Autopsie d’une boîte de thon

Bien pratique pour garnir les salades d’été et les sandwichs, ce poisson en conserve est issu d’une pêche néfaste sur les plans écologique, économique et social. Explications.

Vanina Delmas  • 19 juillet 2023 abonné·es
Autopsie d’une boîte de thon
Les populations de thons pourraient s’effondrer dès 2025 : l’albacore est classé comme « surpêché » depuis 2015, le thon obèse depuis 2022.
© Vanessa Martineau

1 – Du thon de l’autre bout du monde

Les thons albacore, listao ou obèse représentent 95 % des captures thonières mondiales. La plupart des miettes de thon présentes dans les assiettes françaises proviennent de l’océan Indien et de l’océan Pacifique. Mais les populations de ces thons pourraient s’effondrer dès 2025 : l’albacore est classé comme « surpêché » depuis 2015, le thon obèse depuis 2022. Selon Frédéric Le Manach, directeur scientifique de Bloom, cité par Libération (le 13 avril 2023), entre 300 000 et 400 000 tonnes annuelles de thon sont pêchées au large par des bateaux européens – ou sous capitaux européens mais immatriculés localement.

2 – Une pêche industrielle et polluante

Le thon tropical est ciblé par des « dispositifs à concentration de poissons », les DCP. Ces radeaux cachent des filets pour attraper les nombreuses espèces de poissons qui s’agrègent sous les objets flottants. Utilisée par les pêcheurs artisans depuis des siècles, cette méthode a été dévoyée par les senneurs industriels, qui y ont ajouté des balises GPS et satellite, ainsi que des sondeurs pour connaître le volume de poissons piégés. Mais ce système n’est pas sélectif : les DCP capturent énormément de juvéniles et des espèces sont prises au piège, comme les tortues, les requins ou les raies. Sans oublier les pollutions dramatiques engendrées par l’abandon volontaire de ces radeaux dans les mers.

La majorité du thon labellisé viendrait finalement de pêches industrielles à fort impact écologique.

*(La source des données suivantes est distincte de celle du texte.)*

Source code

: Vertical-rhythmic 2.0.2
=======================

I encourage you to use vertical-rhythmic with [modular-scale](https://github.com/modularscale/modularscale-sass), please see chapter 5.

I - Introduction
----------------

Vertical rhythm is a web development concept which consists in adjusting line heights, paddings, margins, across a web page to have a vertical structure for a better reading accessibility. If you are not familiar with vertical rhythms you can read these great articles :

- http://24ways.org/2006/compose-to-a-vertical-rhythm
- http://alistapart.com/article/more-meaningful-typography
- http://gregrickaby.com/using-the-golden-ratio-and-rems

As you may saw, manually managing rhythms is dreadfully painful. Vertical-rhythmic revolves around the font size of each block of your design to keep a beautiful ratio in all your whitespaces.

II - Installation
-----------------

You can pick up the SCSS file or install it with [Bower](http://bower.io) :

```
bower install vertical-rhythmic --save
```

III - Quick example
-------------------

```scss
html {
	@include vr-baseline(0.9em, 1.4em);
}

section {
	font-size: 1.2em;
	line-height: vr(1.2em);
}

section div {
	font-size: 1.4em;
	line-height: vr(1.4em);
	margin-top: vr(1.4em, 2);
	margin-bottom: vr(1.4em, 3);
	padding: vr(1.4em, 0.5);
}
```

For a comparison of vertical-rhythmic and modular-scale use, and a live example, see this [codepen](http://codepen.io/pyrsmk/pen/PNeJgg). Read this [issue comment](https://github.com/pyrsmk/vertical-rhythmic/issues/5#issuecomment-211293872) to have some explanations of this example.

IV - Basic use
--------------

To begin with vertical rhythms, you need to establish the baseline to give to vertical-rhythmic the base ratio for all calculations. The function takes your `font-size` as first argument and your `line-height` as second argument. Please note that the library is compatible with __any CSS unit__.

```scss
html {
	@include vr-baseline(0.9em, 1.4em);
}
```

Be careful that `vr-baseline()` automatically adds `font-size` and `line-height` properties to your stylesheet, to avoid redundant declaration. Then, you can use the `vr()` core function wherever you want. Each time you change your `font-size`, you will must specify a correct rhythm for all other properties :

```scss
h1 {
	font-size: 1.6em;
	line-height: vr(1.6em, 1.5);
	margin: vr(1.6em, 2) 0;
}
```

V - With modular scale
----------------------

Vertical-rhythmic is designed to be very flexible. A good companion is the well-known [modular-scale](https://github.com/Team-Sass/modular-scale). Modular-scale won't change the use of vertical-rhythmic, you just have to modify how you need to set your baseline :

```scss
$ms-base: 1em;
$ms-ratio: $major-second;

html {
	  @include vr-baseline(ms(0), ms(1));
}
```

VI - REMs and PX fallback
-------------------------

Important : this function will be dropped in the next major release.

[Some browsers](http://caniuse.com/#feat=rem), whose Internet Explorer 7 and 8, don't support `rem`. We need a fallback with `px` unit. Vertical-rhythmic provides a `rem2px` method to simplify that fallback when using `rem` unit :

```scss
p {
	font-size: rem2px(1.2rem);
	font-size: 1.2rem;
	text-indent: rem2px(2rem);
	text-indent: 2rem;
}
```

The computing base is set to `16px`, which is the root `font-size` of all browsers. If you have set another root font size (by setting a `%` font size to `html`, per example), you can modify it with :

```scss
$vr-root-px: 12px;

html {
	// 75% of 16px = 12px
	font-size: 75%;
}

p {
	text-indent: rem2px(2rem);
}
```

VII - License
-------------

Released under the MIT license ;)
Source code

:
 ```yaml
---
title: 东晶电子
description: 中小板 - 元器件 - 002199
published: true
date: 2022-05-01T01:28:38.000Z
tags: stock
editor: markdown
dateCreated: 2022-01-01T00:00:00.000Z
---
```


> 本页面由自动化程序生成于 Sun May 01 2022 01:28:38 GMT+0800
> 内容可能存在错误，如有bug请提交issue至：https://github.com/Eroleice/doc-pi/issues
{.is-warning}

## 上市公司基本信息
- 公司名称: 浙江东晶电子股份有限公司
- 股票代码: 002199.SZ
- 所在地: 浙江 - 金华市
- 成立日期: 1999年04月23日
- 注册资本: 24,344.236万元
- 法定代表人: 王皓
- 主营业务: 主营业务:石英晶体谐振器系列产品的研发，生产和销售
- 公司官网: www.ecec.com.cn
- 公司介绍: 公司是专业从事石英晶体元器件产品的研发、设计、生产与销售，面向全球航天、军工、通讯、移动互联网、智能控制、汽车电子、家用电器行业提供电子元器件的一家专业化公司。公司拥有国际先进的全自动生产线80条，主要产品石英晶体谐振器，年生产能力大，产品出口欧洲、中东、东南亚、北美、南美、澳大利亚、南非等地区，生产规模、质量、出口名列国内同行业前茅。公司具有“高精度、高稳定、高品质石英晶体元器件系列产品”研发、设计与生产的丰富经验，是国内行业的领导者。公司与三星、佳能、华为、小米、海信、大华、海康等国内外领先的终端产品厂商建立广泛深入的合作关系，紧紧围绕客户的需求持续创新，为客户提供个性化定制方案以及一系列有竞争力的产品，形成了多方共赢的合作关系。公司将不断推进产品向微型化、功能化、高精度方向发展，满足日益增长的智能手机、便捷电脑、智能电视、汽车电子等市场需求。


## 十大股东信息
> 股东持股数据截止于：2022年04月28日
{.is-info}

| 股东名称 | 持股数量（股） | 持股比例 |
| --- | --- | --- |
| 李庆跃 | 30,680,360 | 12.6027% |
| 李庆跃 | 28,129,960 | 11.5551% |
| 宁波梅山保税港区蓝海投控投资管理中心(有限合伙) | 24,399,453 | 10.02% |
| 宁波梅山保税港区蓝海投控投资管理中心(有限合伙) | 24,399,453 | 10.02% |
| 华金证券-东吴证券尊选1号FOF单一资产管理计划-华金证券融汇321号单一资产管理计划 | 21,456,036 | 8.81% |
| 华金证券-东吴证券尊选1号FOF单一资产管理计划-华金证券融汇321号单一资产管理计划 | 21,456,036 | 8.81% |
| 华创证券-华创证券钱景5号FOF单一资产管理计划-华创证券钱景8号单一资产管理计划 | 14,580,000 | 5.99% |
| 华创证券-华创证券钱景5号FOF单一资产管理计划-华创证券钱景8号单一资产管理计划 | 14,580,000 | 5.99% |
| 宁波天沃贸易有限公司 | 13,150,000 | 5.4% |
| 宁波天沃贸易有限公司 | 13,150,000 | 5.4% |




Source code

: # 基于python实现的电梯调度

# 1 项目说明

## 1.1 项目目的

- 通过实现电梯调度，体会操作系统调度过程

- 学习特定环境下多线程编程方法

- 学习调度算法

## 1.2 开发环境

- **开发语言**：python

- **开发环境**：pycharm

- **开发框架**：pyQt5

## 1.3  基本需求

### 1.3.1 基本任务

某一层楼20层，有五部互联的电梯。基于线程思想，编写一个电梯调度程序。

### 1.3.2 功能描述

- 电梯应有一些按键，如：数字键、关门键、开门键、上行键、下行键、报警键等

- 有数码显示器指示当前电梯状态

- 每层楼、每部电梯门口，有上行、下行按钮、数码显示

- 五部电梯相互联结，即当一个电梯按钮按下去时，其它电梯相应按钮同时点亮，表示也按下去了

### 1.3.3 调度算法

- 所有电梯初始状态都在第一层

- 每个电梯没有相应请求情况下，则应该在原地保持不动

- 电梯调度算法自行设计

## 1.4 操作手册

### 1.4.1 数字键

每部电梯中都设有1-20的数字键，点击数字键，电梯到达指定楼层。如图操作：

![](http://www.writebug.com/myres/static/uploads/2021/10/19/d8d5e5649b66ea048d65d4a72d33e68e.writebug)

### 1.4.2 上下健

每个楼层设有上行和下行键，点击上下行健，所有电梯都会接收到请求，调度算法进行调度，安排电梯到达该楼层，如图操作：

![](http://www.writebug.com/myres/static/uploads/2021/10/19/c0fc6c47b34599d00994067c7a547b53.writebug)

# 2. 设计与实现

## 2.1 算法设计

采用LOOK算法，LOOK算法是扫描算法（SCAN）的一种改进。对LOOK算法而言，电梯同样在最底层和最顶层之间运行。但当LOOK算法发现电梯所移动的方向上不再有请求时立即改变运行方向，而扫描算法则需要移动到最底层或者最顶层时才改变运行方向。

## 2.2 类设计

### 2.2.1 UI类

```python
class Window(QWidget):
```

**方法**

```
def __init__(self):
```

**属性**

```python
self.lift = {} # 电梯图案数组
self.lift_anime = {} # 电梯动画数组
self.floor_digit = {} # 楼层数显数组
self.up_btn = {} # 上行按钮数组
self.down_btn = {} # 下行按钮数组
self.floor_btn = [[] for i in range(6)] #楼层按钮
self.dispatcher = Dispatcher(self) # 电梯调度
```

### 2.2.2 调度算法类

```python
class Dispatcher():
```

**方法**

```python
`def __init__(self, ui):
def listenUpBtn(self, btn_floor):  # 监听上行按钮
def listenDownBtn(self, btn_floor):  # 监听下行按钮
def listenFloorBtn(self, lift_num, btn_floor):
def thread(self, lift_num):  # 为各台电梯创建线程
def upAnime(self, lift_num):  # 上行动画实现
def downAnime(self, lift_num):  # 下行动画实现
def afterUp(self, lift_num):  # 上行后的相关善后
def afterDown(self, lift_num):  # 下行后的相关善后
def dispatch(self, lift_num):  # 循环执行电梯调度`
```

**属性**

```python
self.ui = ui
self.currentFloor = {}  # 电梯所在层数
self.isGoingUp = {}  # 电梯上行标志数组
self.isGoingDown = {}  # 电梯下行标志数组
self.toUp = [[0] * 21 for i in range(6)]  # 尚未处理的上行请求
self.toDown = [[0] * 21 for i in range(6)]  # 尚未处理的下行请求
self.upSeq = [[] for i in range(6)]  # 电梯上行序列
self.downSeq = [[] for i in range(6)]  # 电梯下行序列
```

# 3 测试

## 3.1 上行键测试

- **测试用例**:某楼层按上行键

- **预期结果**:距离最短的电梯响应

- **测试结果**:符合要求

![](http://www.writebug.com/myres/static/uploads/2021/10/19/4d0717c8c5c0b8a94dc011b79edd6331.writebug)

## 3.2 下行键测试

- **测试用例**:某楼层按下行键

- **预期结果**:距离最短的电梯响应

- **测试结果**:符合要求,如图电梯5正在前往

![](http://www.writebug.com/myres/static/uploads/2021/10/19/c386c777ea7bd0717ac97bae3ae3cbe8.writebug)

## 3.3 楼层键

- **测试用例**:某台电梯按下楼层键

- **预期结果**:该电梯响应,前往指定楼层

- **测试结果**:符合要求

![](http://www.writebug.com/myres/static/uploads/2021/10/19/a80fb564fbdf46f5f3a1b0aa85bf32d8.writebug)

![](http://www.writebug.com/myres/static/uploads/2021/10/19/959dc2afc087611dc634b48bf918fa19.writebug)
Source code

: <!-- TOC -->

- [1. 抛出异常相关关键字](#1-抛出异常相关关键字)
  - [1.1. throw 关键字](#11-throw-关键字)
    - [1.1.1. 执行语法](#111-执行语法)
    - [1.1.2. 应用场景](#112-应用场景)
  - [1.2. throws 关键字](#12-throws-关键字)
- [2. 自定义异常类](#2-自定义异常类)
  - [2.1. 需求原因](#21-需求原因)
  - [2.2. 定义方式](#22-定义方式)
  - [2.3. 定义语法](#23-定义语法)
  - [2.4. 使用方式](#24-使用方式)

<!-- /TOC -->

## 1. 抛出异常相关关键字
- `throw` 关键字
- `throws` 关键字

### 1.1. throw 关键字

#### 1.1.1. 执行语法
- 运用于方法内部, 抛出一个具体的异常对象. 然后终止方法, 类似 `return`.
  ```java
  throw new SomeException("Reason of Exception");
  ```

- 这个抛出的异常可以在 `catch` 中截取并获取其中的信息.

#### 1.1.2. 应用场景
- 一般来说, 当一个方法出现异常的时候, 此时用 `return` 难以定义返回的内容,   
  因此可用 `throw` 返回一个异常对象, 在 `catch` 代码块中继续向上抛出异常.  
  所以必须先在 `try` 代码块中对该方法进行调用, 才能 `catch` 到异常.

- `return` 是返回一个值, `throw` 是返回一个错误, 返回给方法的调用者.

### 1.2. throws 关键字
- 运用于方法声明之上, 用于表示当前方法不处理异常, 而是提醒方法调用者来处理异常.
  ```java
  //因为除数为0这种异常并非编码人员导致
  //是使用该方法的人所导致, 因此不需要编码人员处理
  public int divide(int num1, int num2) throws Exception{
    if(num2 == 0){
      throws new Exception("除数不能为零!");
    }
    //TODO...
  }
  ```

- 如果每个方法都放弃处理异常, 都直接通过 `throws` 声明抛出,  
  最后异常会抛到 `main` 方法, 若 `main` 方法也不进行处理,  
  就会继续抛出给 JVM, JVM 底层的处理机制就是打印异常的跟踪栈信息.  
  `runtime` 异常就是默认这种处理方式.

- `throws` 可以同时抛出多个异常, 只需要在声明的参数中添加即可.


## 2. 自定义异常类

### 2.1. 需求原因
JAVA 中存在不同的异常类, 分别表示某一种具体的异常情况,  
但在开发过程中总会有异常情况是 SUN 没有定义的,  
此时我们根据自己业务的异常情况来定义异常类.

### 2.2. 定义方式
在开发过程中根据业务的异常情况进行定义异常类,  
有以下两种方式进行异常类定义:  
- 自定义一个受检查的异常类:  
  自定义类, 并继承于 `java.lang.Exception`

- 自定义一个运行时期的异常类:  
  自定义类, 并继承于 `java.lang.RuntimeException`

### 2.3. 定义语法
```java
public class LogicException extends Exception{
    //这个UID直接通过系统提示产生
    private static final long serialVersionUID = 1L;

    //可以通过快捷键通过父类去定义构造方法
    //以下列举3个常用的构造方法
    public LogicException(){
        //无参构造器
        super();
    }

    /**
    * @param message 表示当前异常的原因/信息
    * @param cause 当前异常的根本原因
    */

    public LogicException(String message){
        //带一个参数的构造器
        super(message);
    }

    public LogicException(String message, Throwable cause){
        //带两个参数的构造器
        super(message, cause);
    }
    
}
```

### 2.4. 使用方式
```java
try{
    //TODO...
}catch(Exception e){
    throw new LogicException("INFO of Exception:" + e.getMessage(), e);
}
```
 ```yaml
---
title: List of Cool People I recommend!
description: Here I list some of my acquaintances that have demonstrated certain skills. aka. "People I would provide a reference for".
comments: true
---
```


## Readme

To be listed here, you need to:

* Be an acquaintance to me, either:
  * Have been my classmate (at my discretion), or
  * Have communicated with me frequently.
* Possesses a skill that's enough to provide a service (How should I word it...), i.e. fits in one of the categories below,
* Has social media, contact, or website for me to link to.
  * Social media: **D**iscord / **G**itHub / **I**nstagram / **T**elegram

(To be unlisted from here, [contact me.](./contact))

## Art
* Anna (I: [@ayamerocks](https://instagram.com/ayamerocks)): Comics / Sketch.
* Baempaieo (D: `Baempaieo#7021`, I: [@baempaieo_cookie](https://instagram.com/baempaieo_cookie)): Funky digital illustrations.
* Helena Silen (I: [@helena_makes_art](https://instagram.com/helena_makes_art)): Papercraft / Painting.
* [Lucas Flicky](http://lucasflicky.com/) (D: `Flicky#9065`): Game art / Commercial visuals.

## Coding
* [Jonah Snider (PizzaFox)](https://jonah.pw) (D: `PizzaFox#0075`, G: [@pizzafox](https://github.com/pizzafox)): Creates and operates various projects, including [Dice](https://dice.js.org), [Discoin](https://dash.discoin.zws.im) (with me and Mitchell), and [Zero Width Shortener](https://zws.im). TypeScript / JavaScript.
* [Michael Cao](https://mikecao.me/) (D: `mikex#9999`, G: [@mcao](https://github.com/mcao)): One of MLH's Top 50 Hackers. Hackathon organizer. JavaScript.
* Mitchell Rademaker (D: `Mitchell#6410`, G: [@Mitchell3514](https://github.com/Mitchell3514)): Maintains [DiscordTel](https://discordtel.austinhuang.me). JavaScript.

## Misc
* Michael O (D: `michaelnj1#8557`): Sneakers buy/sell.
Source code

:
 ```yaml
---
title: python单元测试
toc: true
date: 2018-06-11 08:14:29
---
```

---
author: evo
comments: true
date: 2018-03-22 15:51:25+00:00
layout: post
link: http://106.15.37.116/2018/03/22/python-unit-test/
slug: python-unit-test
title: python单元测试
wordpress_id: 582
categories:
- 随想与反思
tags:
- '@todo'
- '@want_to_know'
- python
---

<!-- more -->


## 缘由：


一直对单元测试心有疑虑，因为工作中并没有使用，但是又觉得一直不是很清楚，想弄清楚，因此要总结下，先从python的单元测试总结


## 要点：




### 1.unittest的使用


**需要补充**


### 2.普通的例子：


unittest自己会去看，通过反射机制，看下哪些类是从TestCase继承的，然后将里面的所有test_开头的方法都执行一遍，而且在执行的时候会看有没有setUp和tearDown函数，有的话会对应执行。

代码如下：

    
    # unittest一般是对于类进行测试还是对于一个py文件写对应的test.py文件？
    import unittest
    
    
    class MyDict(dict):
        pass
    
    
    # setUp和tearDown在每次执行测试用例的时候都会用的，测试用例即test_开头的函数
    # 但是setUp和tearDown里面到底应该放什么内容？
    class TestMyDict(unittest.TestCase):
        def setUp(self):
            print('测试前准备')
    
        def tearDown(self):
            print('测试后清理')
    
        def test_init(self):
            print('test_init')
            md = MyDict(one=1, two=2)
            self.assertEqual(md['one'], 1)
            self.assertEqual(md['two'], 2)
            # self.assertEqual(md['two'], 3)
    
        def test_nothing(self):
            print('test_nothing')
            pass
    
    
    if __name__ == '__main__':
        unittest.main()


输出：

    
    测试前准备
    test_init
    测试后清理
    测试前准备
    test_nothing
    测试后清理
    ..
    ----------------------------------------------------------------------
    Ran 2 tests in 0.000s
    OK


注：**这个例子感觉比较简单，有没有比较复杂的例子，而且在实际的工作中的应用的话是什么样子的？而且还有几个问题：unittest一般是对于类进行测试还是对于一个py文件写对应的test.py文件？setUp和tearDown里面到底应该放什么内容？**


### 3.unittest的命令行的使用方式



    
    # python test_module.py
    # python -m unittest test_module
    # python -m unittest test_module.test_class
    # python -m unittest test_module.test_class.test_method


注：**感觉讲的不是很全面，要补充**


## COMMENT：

3 – Mieux consommer ? Attention aux labels

De 2017 à 2020, Greenpeace a réalisé des classements des marques de boîtes de thon selon leur engagement dans la pêche durable. Avec le recul, l’ONG estime que tout le monde s’est caché derrière des labels, notamment MSC (Marine Stewardship Council), pour éviter toute discussion de fond. Le label MSC a été créé en 1997 par Unilever et le WWF pour développer une solution de marché aux problèmes de surpêche. Selon plusieurs études d’ONG et de scientifiques, ce serait une imposture et un cas d’école de greenwashing : le cahier des charges serait trop peu contraignant et la majorité du thon labellisé viendrait finalement de pêches industrielles à fort impact écologique. Les alternatives durables existent, mais sont rares : vous pouvez miser sur le thon germon pêché à la canne de la marque Connétable, ou acheter via Poiscaille, l’Amap de la pêche. Mais le meilleur moyen de préserver les populations de thon est de moins en manger.

4 – Les droits humains en boîte

Traite des êtres humains, violences physiques et verbales, servitude pour dettes, travail d’enfants : un rapport de Bloom de mai 2023 révèle que toute la filière de l’industrie du thon viole les droits humains les plus fondamentaux, que ce soit sur les bateaux de pêche en Afrique et dans l’océan Pacifique ou dans les usines de transformation d’Asie du Sud-Est et d’Amérique centrale, où travaillent beaucoup de femmes. Pour Bloom, « les institutions européennes doivent veiller à ce que les produits vendus sur le marché de l’UE ne soient pas associés à des violations des droits des travailleurs et de l’environnement », et « les mesures existantes sont sévèrement lacunaires ».